Sem dúvida, a característica mais marcante da saga é essa: a previsibilidade. Várias das edições anteriores pareciam encheção de linguiça, quando o que todos queriam era que se chegasse logo ao ponto. Pois bem, chegou-se! A história da última noite de Peter Parker acaba se mostrando emocionante, ainda que nada original ou genial. Se o trabalho do escritor Brian Bendis em outras HQs deixa a desejar, aqui é onde ele brilha – afinal, o cara roteirizou todas as 160 edições da revista do jovem aracnídeo. Sabemos tudo o que vai acontecer, mas ainda assim o desespero e a brutalidade da última luta do Aranha impressionam.
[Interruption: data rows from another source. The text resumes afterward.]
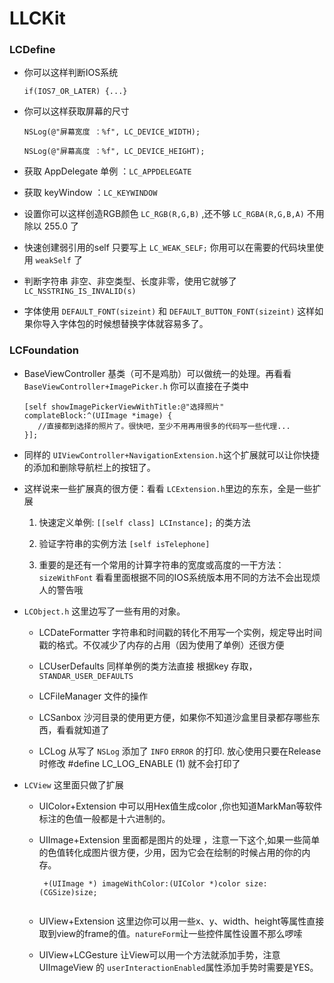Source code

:# LLCKit

### LCDefine

* 你可以这样判断IOS系统 

   ```
   if(IOS7_OR_LATER) {...}
   ``` 
* 你可以这样获取屏幕的尺寸
	
	```	
	NSLog(@"屏幕宽度 ：%f", LC_DEVICE_WIDTH);
    
    NSLog(@"屏幕高度 ：%f", LC_DEVICE_HEIGHT);
	```	
  
* 获取 AppDelegate 单例 ：`LC_APPDELEGATE`

* 获取 keyWindow ：`LC_KEYWINDOW`

* 设置你可以这样创造RGB颜色 `LC_RGB(R,G,B)` ,还不够 `LC_RGBA(R,G,B,A)` 不用除以 255.0 了

* 快速创建弱引用的self 只要写上 `LC_WEAK_SELF;` 你用可以在需要的代码块里使用 `weakSelf` 了

* 判断字符串 非空、非空类型、长度非零，使用它就够了  `LC_NSSTRING_IS_INVALID(s)`

* 字体使用 `DEFAULT_FONT(sizeint)` 和 `DEFAULT_BUTTON_FONT(sizeint)` 这样如果你导入字体包的时候想替换字体就容易多了。

### LCFoundation

* BaseViewController 基类（可不是鸡肋）可以做统一的处理。再看看 `BaseViewController+ImagePicker.h` 你可以直接在子类中

	```	
    [self showImagePickerViewWithTitle:@"选择照片" complateBlock:^(UIImage *image) {
       //直接都到选择的照片了。很快吧，至少不用再用很多的代码写一些代理...
    }];
	```

* 同样的 `UIViewController+NavigationExtension.h`这个扩展就可以让你快捷的添加和删除导航栏上的按钮了。

* 这样说来一些扩展真的很方便：看看 `LCExtension.h`里边的东东，全是一些扩展
	
	1. 快速定义单例: `[[self class] LCInstance];` 的类方法
	
	2. 验证字符串的实例方法 `[self isTelephone]` 
	
	3. 重要的是还有一个常用的计算字符串的宽度或高度的一干方法：`sizeWithFont` 看看里面根据不同的IOS系统版本用不同的方法不会出现烦人的警告哦


* `LCObject.h` 这里边写了一些有用的对象。

	* LCDateFormatter 字符串和时间戳的转化不用写一个实例，规定导出时间戳的格式。不仅减少了内存的占用（因为使用了单例）还很方便
	
	* LCUserDefaults 同样单例的类方法直接 根据key 存取，`STANDAR_USER_DEFAULTS`
	
	* LCFileManager 文件的操作
	
	* LCSanbox 沙河目录的使用更方便，如果你不知道沙盒里目录都存哪些东西，看看就知道了
	
	* LCLog 从写了 `NSLog` 添加了 `INFO` `ERROR` 的打印. 放心使用只要在Release时修改 #define LC_LOG_ENABLE (1) 就不会打印了
	
* `LCView` 这里面只做了扩展
	
	* UIColor+Extension 中可以用Hex值生成color ,你也知道MarkMan等软件标注的色值一般都是十六进制的。
	  
	* UIImage+Extension 里面都是图片的处理 ，注意一下这个,如果一些简单的色值转化成图片很方便，少用，因为它会在绘制的时候占用的你的内存。
	
		```
		 +(UIImage *) imageWithColor:(UIColor *)color size:(CGSize)size;
		  
		```

	* UIView+Extension 这里边你可以用一些x、y、width、height等属性直接取到view的frame的值。`natureForm`让一些控件属性设置不那么啰嗦 
	
	* UIView+LCGesture 让View可以用一个方法就添加手势，注意 UIImageView 的 `userInteractionEnabled`属性添加手势时需要是YES。

	

	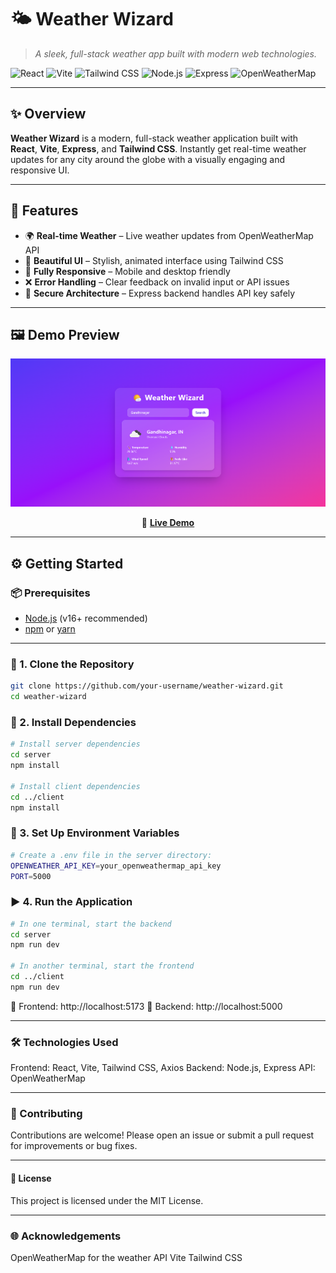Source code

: # 🌤️ Weather Wizard  
> _A sleek, full-stack weather app built with modern web technologies._

![React](https://img.shields.io/badge/Frontend-React-61DAFB?style=for-the-badge&logo=react&logoColor=white)
![Vite](https://img.shields.io/badge/Bundler-Vite-646CFF?style=for-the-badge&logo=vite&logoColor=white)
![Tailwind CSS](https://img.shields.io/badge/Styling-TailwindCSS-38B2AC?style=for-the-badge&logo=tailwind-css&logoColor=white)
![Node.js](https://img.shields.io/badge/Backend-Node.js-339933?style=for-the-badge&logo=node.js&logoColor=white)
![Express](https://img.shields.io/badge/Server-Express-000000?style=for-the-badge&logo=express&logoColor=white)
![OpenWeatherMap](https://img.shields.io/badge/API-OpenWeatherMap-FF6600?style=for-the-badge&logo=OpenWeatherMap&logoColor=white)

---

## ✨ Overview

**Weather Wizard** is a modern, full-stack weather application built with **React**, **Vite**, **Express**, and **Tailwind CSS**. Instantly get real-time weather updates for any city around the globe with a visually engaging and responsive UI.

---

## 🚀 Features

- 🌍 **Real-time Weather** – Live weather updates from OpenWeatherMap API  
- 🧩 **Beautiful UI** – Stylish, animated interface using Tailwind CSS  
- 📱 **Fully Responsive** – Mobile and desktop friendly  
- ❌ **Error Handling** – Clear feedback on invalid input or API issues  
- 🔐 **Secure Architecture** – Express backend handles API key safely  

---

## 🖼️ Demo Preview

<p align="center">
  <img src="client/public/ss.png" alt="Weather Wizard Screenshot" width="600" />
</p>

<p align="center">
  🔗 <a href="https://weather-app-nu-five-80.vercel.app/" target="_blank"><strong>Live Demo</strong></a>
</p>

---


## ⚙️ **Getting Started**

### 📦 Prerequisites

- [Node.js](https://nodejs.org/) (v16+ recommended)  
- [npm](https://www.npmjs.com/) or [yarn](https://yarnpkg.com/)

---

### 🔧 1. Clone the Repository

```bash
git clone https://github.com/your-username/weather-wizard.git
cd weather-wizard
```
### 📁 2. Install Dependencies

```bash
# Install server dependencies
cd server
npm install

# Install client dependencies
cd ../client
npm install
```

### 🔑 3. Set Up Environment Variables

```bash
# Create a .env file in the server directory:
OPENWEATHER_API_KEY=your_openweathermap_api_key
PORT=5000
```

### ▶️ 4. Run the Application

```bash
# In one terminal, start the backend
cd server
npm run dev

# In another terminal, start the frontend
cd ../client
npm run dev
```
🔗 Frontend: http://localhost:5173
🔗 Backend: http://localhost:5000

---

### 🛠️ Technologies Used
Frontend: React, Vite, Tailwind CSS, Axios
Backend: Node.js, Express
API: OpenWeatherMap

---

### 🤝 Contributing
Contributions are welcome! Please open an issue or submit a pull request for improvements or bug fixes.

---

#### 📄 License
This project is licensed under the MIT License.

---

### 🌐 Acknowledgements
OpenWeatherMap for the weather API
Vite
Tailwind CSS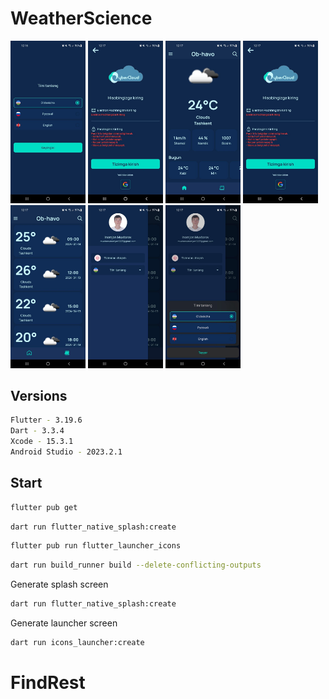 # WeatherScience

<p float="center">
  <img src="./media/selectLang.jpg" width="120" />
  <img src="./media/auth.jpg"  width="120" /> 
  <img src="./media/main.jpg" width="120" />
  <img src="./media/auth.jpg"  width="120" /> 
  <img src="./media/calendar.jpg" width="120" />
  <img src="./media/drow.jpg" width="120" />
  <img src="./media/buttomShheet.jpg" width="120" />
</p>

## Versions

```bash
Flutter - 3.19.6
Dart - 3.3.4
Xcode - 15.3.1
Android Studio - 2023.2.1
```

## Start

```sh
flutter pub get
```

```sh
dart run flutter_native_splash:create
```

```sh
flutter pub run flutter_launcher_icons
```

```sh
dart run build_runner build --delete-conflicting-outputs
```

Generate splash screen

```sh
dart run flutter_native_splash:create
```

Generate launcher screen

```sh
dart run icons_launcher:create
```
# FindRest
É claro que essa é “apenas” a versão Ultimate do herói. O Aranha continua vivinho da silva nas suas revistas tradicionais: quem morre é a sua versão mais jovem e moderna, que havia estreado em 2000. A linha “Ultimate”, conhecida no Brasil como “Millenium”, tinha como objetivo original fornecer visões atualizadas dos heróis Marvel, e chegou até mesmo a influenciar as versões originais dos personagens. Agora, parece que o conceito da linha é contar histórias que normalmente não veríamos na Marvel tradicional. Quem sabe não temos então aí uma novidade, e o sacrifício do jovem Peter não acaba sendo desfeito daqui a alguns meses. Descanse em paz, Peter! Aproveite suas férias!